INSTRUCTIONS TO FOLLOW:
Would you reproduce, word for word, only the lines running from the top of the data through the line containing "endpoints follow the", and none of the pictures?
═════ AVAILABLE DATA
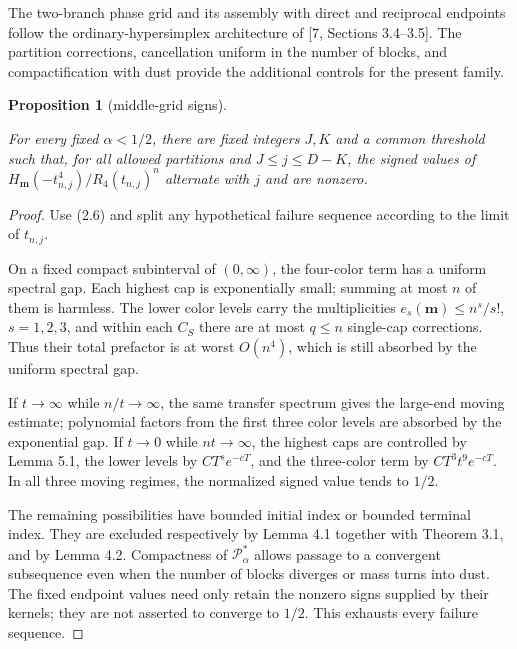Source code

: \documentclass[11pt]{article}
\newtheorem{proposition}[theorem]{Proposition}
\begin{document}
The two-branch phase grid and its assembly with direct and reciprocal
endpoints follow the ordinary-hypersimplex architecture of [7, Sections
3.4--3.5].  The partition corrections, cancellation uniform in the number
of blocks, and compactification with dust provide the additional controls
for the present family.

\Needspace{0.16\textheight}
\begin{proposition}[middle-grid signs]
\label{proposition:6-1}

For every fixed $\alpha<1/2$, there are fixed integers $J,K$ and a common
threshold such that, for all allowed partitions and
$J\le j\le D-K$, the signed values of
$H_{\mathbf m}(-t_{n,j}^4)/R_4(t_{n,j})^n$ alternate with $j$ and are
nonzero.

\end{proposition}

\begin{proof}


Use (2.6) and split any hypothetical failure sequence according to the limit of
$t_{n,j}$.

On a fixed compact subinterval of $(0,\infty)$, the four-color term has a
uniform spectral gap.  Each highest cap is exponentially small; summing at most
$n$ of them is harmless.  The lower color levels carry the multiplicities
$e_s(\mathbf m)\le n^s/s!$, $s=1,2,3$, and within each $C_S$
there are at most $q\le n$ single-cap corrections.  Thus their total
prefactor is at worst $O(n^4)$, which is still absorbed by the uniform
spectral gap.

If $t\to\infty$ while $n/t\to\infty$, the same transfer spectrum gives the
large-end moving estimate; polynomial factors from the first three color levels
are absorbed by the exponential gap.  If $t\to0$ while $nt\to\infty$, the
highest caps are controlled by Lemma 5.1, the lower levels by
$C T^s e^{-cT}$, and the three-color term by
$CT^3t^9e^{-cT}$.  In all three moving regimes, the normalized signed value
tends to $1/2$.

The remaining possibilities have bounded initial index or bounded terminal index.
They are excluded respectively by Lemma 4.1 together with Theorem 3.1, and by
Lemma 4.2.  Compactness of $\mathcal P_\alpha^*$ allows passage to a convergent
subsequence even when the number of blocks diverges or mass turns into dust.  The
fixed endpoint values need only retain the nonzero signs supplied by their kernels;
they are not asserted to converge to $1/2$.  This exhausts every failure
sequence.
\end{proof}
\end{document}
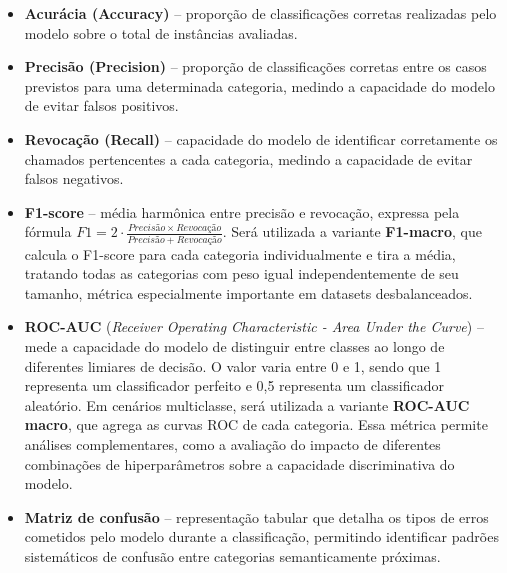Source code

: \documentclass[
    12pt,                %
    openright,           %
    oneside,             %
    a4paper,             %
    english,             %
    brazil               %
]{abntex2}
\begin{document}
\begin{itemize}
\item \textbf{Acurácia (Accuracy)} – proporção de classificações corretas 
realizadas pelo modelo sobre o total de instâncias avaliadas.

\item \textbf{Precisão (Precision)} – proporção de classificações corretas 
entre os casos previstos para uma determinada categoria, medindo a 
capacidade do modelo de evitar falsos positivos.

\item \textbf{Revocação (Recall)} – capacidade do modelo de identificar 
corretamente os chamados pertencentes a cada categoria, medindo a 
capacidade de evitar falsos negativos.

\item \textbf{F1-score} – média harmônica entre precisão e revocação, 
expressa pela fórmula $F1 = 2 \cdot \frac{Precisão \times Revocação}{Precisão 
+ Revocação}$. Será utilizada a variante \textbf{F1-macro}, que calcula o 
F1-score para cada categoria individualmente e tira a média, tratando todas 
as categorias com peso igual independentemente de seu tamanho, métrica 
especialmente importante em datasets desbalanceados.

\item \textbf{ROC-AUC} (\textit{Receiver Operating Characteristic - Area 
Under the Curve}) – mede a capacidade do modelo de distinguir entre classes 
ao longo de diferentes limiares de decisão. O valor varia entre 0 e 1, sendo 
que 1 representa um classificador perfeito e 0,5 representa um classificador 
aleatório. Em cenários multiclasse, será utilizada a variante 
\textbf{ROC-AUC macro}, que agrega as curvas ROC de cada categoria. Essa 
métrica permite análises complementares, como a avaliação do impacto de 
diferentes combinações de hiperparâmetros sobre a capacidade discriminativa 
do modelo.

\item \textbf{Matriz de confusão} – representação tabular que detalha os 
tipos de erros cometidos pelo modelo durante a classificação, permitindo 
identificar padrões sistemáticos de confusão entre categorias semanticamente 
próximas.
\end{itemize}

\end{document}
══════════
RESULT BELOW:
Source code

: \documentclass[11pt]{article}
\newtheorem{proposition}[theorem]{Proposition}
\begin{document}
The two-branch phase grid and its assembly with direct and reciprocal
endpoints follow the ordinary-hypersimplex architecture of [7, Sections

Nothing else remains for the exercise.